Etiquette / Opinion
I have so many questions. I always wondered when it came to etiquette and opinion what was the difference? The rules of etiquette had to come from someone which since it came from a human, doesn`t that make it their opinion? Was someone offended by someone putting something on an invitation years ago and decided that it shouldn`t be done? I don`t want opinion here, I want to research how etiquette came to play for today`s society and if it is something that a human wrote, does that make it the gospel or does that make it opinion? I have watched people state that they have had "monetary gifts requested" and many people tell them that they were tacky, dumb and worse. Isn`t it that person`s opinion? So if that is that person`s opinion, why isn`t that considered etiquette? I have read a few eitquette wedding books and one said that etjquette changes often, so isn`t that a person just changing their opinion from what they may have stated earlier to conform to society today? Why is it not tacky to ask for gifts at the Shower and tacky to ask for gifts at the Wedding. Shouldn`t a Bride be happy to receive something no matter what? I don`t understand the difference. At the shower, you shower the Bride with gifts, well should she have the right to tell me what to buy her at the Shower as opposed to the wedding? Why? I have watched the back and forth, I read books and now I am asking WHY, WHAT, WHEN and HOW. I just really don`t understand.

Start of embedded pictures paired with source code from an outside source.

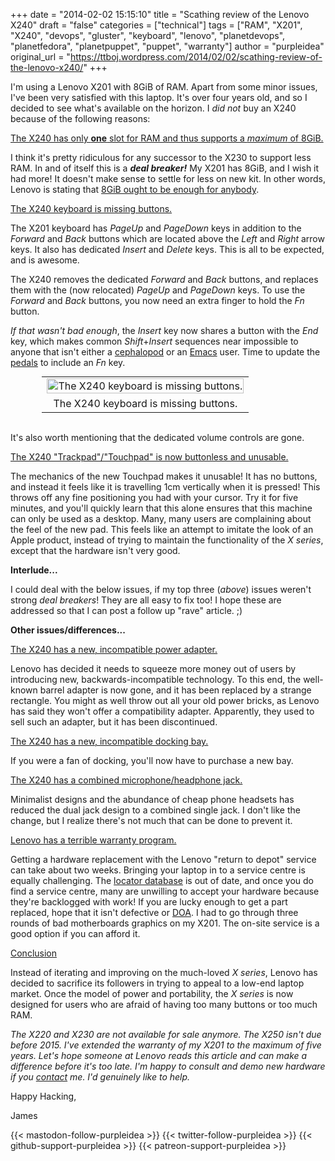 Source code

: +++
date = "2014-02-02 15:15:10"
title = "Scathing review of the Lenovo X240"
draft = "false"
categories = ["technical"]
tags = ["RAM", "X201", "X240", "devops", "gluster", "keyboard", "lenovo", "planetdevops", "planetfedora", "planetpuppet", "puppet", "warranty"]
author = "purpleidea"
original_url = "https://ttboj.wordpress.com/2014/02/02/scathing-review-of-the-lenovo-x240/"
+++

I'm using a Lenovo X201 with 8GiB of RAM. Apart from some minor issues, I've been very satisfied with this laptop. It's over four years old, and so I decided to see what's available on the horizon. I <em>did not</em> buy an X240 because of the following reasons:

<span style="text-decoration:underline;">The X240 has only <strong>one</strong> slot for RAM and thus supports a <em>maximum</em> of 8GiB.</span>

I think it's pretty ridiculous for any successor to the X230 to support less RAM. In and of itself this is a <strong><em>deal breaker!</em></strong> My X201 has 8GiB, and I wish it had more! It doesn't make sense to settle for less on new kit. In other words, Lenovo is stating that <a href="https://en.wikiquote.org/wiki/Bill_Gates">8GiB ought to be enough for anybody</a>.

<span style="text-decoration:underline;">The X240 keyboard is missing buttons.</span>

The X201 keyboard has <em>PageUp</em> and <em>PageDown</em> keys in addition to the <em>Forward</em> and <em>Back</em> buttons which are located above the <em>Left</em> and <em>Right</em> arrow keys. It also has dedicated <em>Insert</em> and <em>Delete</em> keys. This is all to be expected, and is awesome.

The X240 removes the dedicated <em>Forward</em> and <em>Back</em> buttons, and replaces them with the (now relocated) <em>PageUp</em> and <em>PageDown</em> keys. To use the <em>Forward</em> and <em>Back</em> buttons, you now need an extra finger to hold the <em>Fn</em> button.

<em>If that wasn't bad enough</em>, the <em>Insert</em> key now shares a button with the <em>End</em> key, which makes common <em>Shift</em>+<em>Insert</em> sequences near impossible to anyone that isn't either a <a href="https://en.wikipedia.org/wiki/Octopus">cephalopod</a> or an <a href="https://www.gnu.org/software/emacs/manual/html_node/emacs/Modifier-Keys.html">Emacs</a> user. Time to update the <a href="http://www.emacswiki.org/emacs/FootSwitches">pedals</a> to include an <em>Fn</em> key.

<table style="text-align:center; width:80%; margin:0 auto;"><tr><td><a href="x240-keyboard.jpg"><img class="size-full wp-image-742" src="x240-keyboard.jpg" alt="The X240 keyboard is missing buttons." width="100%" height="100%" /></a></td></tr><tr><td> The X240 keyboard is missing buttons.</td></tr></table></br />

It's also worth mentioning that the dedicated volume controls are gone.

<span style="text-decoration:underline;">The X240 "Trackpad"/"Touchpad" is now buttonless and unusable.</span>

The mechanics of the new Touchpad makes it unusable! It has no buttons, and instead it feels like it is travelling 1cm vertically when it is pressed! This throws off any fine positioning you had with your cursor. Try it for five minutes, and you'll quickly learn that this alone ensures that this machine can only be used as a desktop. Many, many users are complaining about the feel of the new pad. This feels like an attempt to imitate the look of an Apple product, instead of trying to maintain the functionality of the <em>X series</em>, except that the hardware isn't very good.

<strong>Interlude...</strong>

I could deal with the below issues, if my top three (<em>above</em>) issues weren't strong <em>deal breakers</em>! They are all easy to fix too! I hope these are addressed so that I can post a follow up "rave" article. ;)

<strong>Other issues/differences...</strong>

<span style="text-decoration:underline;">The X240 has a new, incompatible power adapter.</span>

Lenovo has decided it needs to squeeze more money out of users by introducing new, backwards-incompatible technology. To this end, the well-known barrel adapter is now gone, and it has been replaced by a strange rectangle. You might as well throw out all your old power bricks, as Lenovo has said they won't offer a compatibility adapter. Apparently, they used to sell such an adapter, but it has been discontinued.

<span style="text-decoration:underline;">The X240 has a new, incompatible docking bay.</span>

If you were a fan of docking, you'll now have to purchase a new bay.

<span style="text-decoration:underline;">The X240 has a combined microphone/headphone jack.</span>

Minimalist designs and the abundance of cheap phone headsets has reduced the dual jack design to a combined single jack. I don't like the change, but I realize there's not much that can be done to prevent it.

<span style="text-decoration:underline;">Lenovo has a terrible warranty program.</span>

Getting a hardware replacement with the Lenovo "return to depot" service can take about two weeks. Bringing your laptop in to a service centre is equally challenging. The <a href="http://bplocator.lenovo.com/">locator database</a> is out of date, and once you do find a service centre, many are unwilling to accept your hardware because they're backlogged with work! If you are lucky enough to get a part replaced, hope that it isn't defective or <a href="https://en.wikipedia.org/wiki/Dead_on_arrival">DOA</a>. I had to go through three rounds of bad motherboards graphics on my X201. The on-site service is a good option if you can afford it.

<span style="text-decoration:underline;">Conclusion</span>

Instead of iterating and improving on the much-loved <em>X series</em>, Lenovo has decided to sacrifice its followers in trying to appeal to a low-end laptop market. Once the model of power and portability, the <em>X series</em> is now designed for users who are afraid of having too many buttons or too much RAM.

<em>The X220 and X230 are not available for sale anymore. The X250 isn't due before 2015. I've extended the warranty of my X201 to the maximum of five years. Let's hope someone at Lenovo reads this article and can make a difference before it's too late. I'm happy to consult and demo new hardware if you <a title="contact" href="/contact/">contact</a> me. I'd genuinely like to help.</em>

Happy Hacking,

James

{{< mastodon-follow-purpleidea >}}
{{< twitter-follow-purpleidea >}}
{{< github-support-purpleidea >}}
{{< patreon-support-purpleidea >}}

Posted by ???'s; updated 10/08/04
Reply
Asking this question is like asking if the laws (that we follow in society) are people`s opinions. Just like with laws, people got out of control on many different areas so a team of experts got together and decided that rules should be made so that everyone can enjoy life, parties, weddings, etc... Etiquette is like manners, it is basic common sense. You tell your children to say thank you and please. When I was a child and someone bought me a sweater that I didn`t like, I was not allowed to say, I don`t want that thing even if I felt it. You are taught to appreciate a gift because someone cared enough to love you enough to buy it for you. Same goes with etiquette. How can you and your guests celebrate comfortably if you don`t follow basic etiquette so that they can enjoy themselves? I know that I would feel offended if someone told me to pay to come to their wedding and that is what I think of when they put monetary gifts appreciated. It is as if I have to pay to go to their wedding. I would probably give them money as a gift but don`t feel that you should tell people what to bring to your wedding. At the shower, it is proper to state where you are registered so that you can "shower" the bride to be with gifts. There is a difference there. Your guests can give you something at your wedding but they really don`t have to give you a gift. At the wedding they are there to celebrate your day with you. I hope that you understand this. I, by sure, am not an expert.